Issue with multi-server and multi-master replica

Ask questions about your setup or get help installing ZCS server (ZD section below).
Post Reply
Dark-Vex
Posts: 3
Joined: Tue Feb 27, 2018 1:32 pm

Issue with multi-server and multi-master replica

Post by Dark-Vex »

Hello @all!

I'm testing on a test environment zimbra collaboration 8.8.6 multi server with multi master replica on Centos 7 by following those tutorials (https://zimbra.github.io/installguides/ ... multi.html) and (https://wiki.zimbra.com/wiki/LDAP_Multi ... eplication) but I have some issues.
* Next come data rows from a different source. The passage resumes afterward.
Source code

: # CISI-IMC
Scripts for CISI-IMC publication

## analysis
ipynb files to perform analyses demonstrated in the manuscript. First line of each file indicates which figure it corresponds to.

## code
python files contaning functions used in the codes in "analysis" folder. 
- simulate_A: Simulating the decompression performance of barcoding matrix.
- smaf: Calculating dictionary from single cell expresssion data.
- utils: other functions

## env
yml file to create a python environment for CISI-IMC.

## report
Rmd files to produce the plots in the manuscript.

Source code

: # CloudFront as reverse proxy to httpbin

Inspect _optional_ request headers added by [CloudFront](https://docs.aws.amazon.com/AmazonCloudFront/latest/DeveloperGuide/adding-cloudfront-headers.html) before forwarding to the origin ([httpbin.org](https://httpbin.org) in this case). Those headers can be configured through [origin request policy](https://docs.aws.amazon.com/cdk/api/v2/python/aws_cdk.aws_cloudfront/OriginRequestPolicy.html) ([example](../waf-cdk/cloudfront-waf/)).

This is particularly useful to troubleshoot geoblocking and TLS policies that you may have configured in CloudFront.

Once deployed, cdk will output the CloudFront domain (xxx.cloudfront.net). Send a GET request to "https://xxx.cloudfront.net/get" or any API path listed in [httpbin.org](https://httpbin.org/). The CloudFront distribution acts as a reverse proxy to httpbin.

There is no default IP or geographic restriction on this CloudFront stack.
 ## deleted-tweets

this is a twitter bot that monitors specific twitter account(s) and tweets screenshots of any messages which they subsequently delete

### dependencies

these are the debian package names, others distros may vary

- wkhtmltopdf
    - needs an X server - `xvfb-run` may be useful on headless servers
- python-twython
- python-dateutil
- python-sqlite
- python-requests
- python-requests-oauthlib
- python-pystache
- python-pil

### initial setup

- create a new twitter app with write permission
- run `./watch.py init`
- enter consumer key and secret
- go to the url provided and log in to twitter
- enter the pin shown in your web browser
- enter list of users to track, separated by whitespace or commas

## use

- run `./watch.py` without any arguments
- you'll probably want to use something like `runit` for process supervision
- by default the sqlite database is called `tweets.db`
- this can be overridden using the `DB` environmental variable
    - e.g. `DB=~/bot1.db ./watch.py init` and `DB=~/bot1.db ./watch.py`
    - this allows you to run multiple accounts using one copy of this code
Let's try to explain my setup.

I have three nodes:
- 1 Node with Zimbra proxy+memcached+mta (zimbraproxy.domain.local)
- 1 Node with Zimbra LDAP(Master)+mta+mailbox (zimbra1.domain.local)
- 1 Node with Zimbra LDAP(Second Master)+mta+mailbox (zimbra2.domain.local)

Image

When I poweroff or stop the zimbra services on the primary Master LDAP (zimbra1.domain.local) the Zimbra Proxy will return in the user browser an error messages that is not able to contact the upstream servers but the secondary server is up (zimbra2.domain.local).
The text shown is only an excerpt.